### How to complete this task
Please reproduce the data in its entirety, word for word.

BEGIN

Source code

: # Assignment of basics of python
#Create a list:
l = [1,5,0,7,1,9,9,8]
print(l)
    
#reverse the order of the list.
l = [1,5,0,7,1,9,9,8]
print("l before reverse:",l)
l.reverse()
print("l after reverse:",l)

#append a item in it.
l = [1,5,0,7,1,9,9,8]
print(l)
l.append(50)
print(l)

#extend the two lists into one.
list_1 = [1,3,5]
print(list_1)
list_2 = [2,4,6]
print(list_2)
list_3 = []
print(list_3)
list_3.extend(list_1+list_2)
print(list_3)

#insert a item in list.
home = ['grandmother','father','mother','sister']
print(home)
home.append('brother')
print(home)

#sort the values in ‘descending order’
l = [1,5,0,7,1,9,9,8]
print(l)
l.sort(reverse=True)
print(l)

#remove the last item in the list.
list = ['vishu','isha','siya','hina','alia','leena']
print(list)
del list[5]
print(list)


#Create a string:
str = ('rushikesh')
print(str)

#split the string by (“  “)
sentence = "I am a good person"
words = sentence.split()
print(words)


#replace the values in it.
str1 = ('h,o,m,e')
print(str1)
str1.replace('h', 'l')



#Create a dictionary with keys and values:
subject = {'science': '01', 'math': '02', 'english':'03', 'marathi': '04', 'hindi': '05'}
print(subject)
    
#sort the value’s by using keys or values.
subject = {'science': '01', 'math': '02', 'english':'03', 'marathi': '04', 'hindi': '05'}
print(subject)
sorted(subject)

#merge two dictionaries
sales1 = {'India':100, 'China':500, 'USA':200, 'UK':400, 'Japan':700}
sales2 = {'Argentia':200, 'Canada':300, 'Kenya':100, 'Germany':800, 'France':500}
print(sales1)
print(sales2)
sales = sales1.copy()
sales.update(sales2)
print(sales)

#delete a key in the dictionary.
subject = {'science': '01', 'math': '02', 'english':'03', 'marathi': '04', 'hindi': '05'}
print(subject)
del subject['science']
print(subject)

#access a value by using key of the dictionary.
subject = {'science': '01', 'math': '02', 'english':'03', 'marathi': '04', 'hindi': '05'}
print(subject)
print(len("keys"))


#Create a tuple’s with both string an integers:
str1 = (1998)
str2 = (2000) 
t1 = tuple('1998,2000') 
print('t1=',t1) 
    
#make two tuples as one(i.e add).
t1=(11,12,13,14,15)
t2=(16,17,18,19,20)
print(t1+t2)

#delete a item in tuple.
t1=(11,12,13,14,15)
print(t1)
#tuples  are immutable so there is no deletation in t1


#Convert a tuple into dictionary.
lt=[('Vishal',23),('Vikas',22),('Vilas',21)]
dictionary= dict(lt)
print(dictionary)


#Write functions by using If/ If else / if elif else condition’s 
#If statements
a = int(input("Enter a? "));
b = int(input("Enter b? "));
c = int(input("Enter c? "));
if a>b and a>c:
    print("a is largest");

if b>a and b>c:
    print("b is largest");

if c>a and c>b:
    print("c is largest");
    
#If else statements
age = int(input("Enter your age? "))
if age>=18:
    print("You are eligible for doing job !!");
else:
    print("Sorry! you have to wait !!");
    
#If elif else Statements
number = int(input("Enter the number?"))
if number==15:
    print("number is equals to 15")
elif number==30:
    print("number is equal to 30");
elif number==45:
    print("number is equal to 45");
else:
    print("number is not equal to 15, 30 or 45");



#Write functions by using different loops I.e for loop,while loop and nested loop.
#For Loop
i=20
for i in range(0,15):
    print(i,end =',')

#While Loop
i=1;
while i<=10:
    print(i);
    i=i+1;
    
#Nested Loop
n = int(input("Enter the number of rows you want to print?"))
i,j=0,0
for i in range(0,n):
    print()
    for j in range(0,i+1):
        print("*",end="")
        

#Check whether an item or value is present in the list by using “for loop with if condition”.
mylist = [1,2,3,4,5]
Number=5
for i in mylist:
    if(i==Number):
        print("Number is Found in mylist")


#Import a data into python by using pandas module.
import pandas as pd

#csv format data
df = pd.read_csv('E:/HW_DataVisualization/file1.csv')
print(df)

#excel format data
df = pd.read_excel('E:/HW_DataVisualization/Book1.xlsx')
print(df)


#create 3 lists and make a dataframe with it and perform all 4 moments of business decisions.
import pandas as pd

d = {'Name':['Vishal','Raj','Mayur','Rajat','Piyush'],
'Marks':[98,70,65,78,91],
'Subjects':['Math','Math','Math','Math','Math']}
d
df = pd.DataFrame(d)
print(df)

END

### Task output
Source code

: # Assignment of basics of python
#Create a list:
l = [1,5,0,7,1,9,9,8]
print(l)
    
#reverse the order of the list.
l = [1,5,0,7,1,9,9,8]
print("l before reverse:",l)
l.reverse()
print("l after reverse:",l)

#append a item in it.
l = [1,5,0,7,1,9,9,8]
print(l)
l.append(50)
print(l)

#extend the two lists into one.
list_1 = [1,3,5]
print(list_1)
list_2 = [2,4,6]
print(list_2)
list_3 = []
print(list_3)
list_3.extend(list_1+list_2)
print(list_3)

#insert a item in list.
home = ['grandmother','father','mother','sister']
print(home)
home.append('brother')
print(home)

#sort the values in ‘descending order’
l = [1,5,0,7,1,9,9,8]
print(l)
l.sort(reverse=True)
print(l)

#remove the last item in the list.
list = ['vishu','isha','siya','hina','alia','leena']
print(list)
del list[5]
print(list)


#Create a string:
str = ('rushikesh')
print(str)

#split the string by (“  “)
sentence = "I am a good person"
words = sentence.split()
print(words)


#replace the values in it.
str1 = ('h,o,m,e')
print(str1)
str1.replace('h', 'l')



#Create a dictionary with keys and values:
subject = {'science': '01', 'math': '02', 'english':'03', 'marathi': '04', 'hindi': '05'}
print(subject)
    
#sort the value’s by using keys or values.
subject = {'science': '01', 'math': '02', 'english':'03', 'marathi': '04', 'hindi': '05'}
print(subject)
sorted(subject)

#merge two dictionaries
sales1 = {'India':100, 'China':500, 'USA':200, 'UK':400, 'Japan':700}
sales2 = {'Argentia':200, 'Canada':300, 'Kenya':100, 'Germany':800, 'France':500}
print(sales1)
print(sales2)
sales = sales1.copy()
sales.update(sales2)
print(sales)

#delete a key in the dictionary.
subject = {'science': '01', 'math': '02', 'english':'03', 'marathi': '04', 'hindi': '05'}
print(subject)
del subject['science']
print(subject)

#access a value by using key of the dictionary.
subject = {'science': '01', 'math': '02', 'english':'03', 'marathi': '04', 'hindi': '05'}
print(subject)
print(len("keys"))


#Create a tuple’s with both string an integers:
str1 = (1998)
str2 = (2000) 
t1 = tuple('1998,2000') 
print('t1=',t1) 
    
#make two tuples as one(i.e add).
t1=(11,12,13,14,15)
t2=(16,17,18,19,20)
print(t1+t2)

#delete a item in tuple.
t1=(11,12,13,14,15)
print(t1)
#tuples  are immutable so there is no deletation in t1


#Convert a tuple into dictionary.
lt=[('Vishal',23),('Vikas',22),('Vilas',21)]
dictionary= dict(lt)
print(dictionary)


#Write functions by using If/ If else / if elif else condition’s 
#If statements
a = int(input("Enter a? "));
b = int(input("Enter b? "));
c = int(input("Enter c? "));
if a>b and a>c:
    print("a is largest");

if b>a and b>c:
    print("b is largest");

if c>a and c>b:
    print("c is largest");
    
#If else statements
age = int(input("Enter your age? "))
if age>=18:
    print("You are eligible for doing job !!");
else:
    print("Sorry! you have to wait !!");
    
#If elif else Statements
number = int(input("Enter the number?"))
if number==15:
    print("number is equals to 15")
elif number==30:
    print("number is equal to 30");
elif number==45:
    print("number is equal to 45");
else:
    print("number is not equal to 15, 30 or 45");



#Write functions by using different loops I.e for loop,while loop and nested loop.
#For Loop
i=20
for i in range(0,15):
    print(i,end =',')

#While Loop
i=1;
while i<=10:
    print(i);
    i=i+1;
    
#Nested Loop
n = int(input("Enter the number of rows you want to print?"))
i,j=0,0
for i in range(0,n):
    print()
    for j in range(0,i+1):
        print("*",end="")
        

#Check whether an item or value is present in the list by using “for loop with if condition”.
mylist = [1,2,3,4,5]
Number=5
for i in mylist:
    if(i==Number):
        print("Number is Found in mylist")


#Import a data into python by using pandas module.
import pandas as pd

#csv format data
df = pd.read_csv('E:/HW_DataVisualization/file1.csv')
print(df)

#excel format data
df = pd.read_excel('E:/HW_DataVisualization/Book1.xlsx')
print(df)


#create 3 lists and make a dataframe with it and perform all 4 moments of business decisions.
import pandas as pd

d = {'Name':['Vishal','Raj','Mayur','Rajat','Piyush'],
'Marks':[98,70,65,78,91],
'Subjects':['Math','Math','Math','Math','Math']}
d
df = pd.DataFrame(d)
print(df)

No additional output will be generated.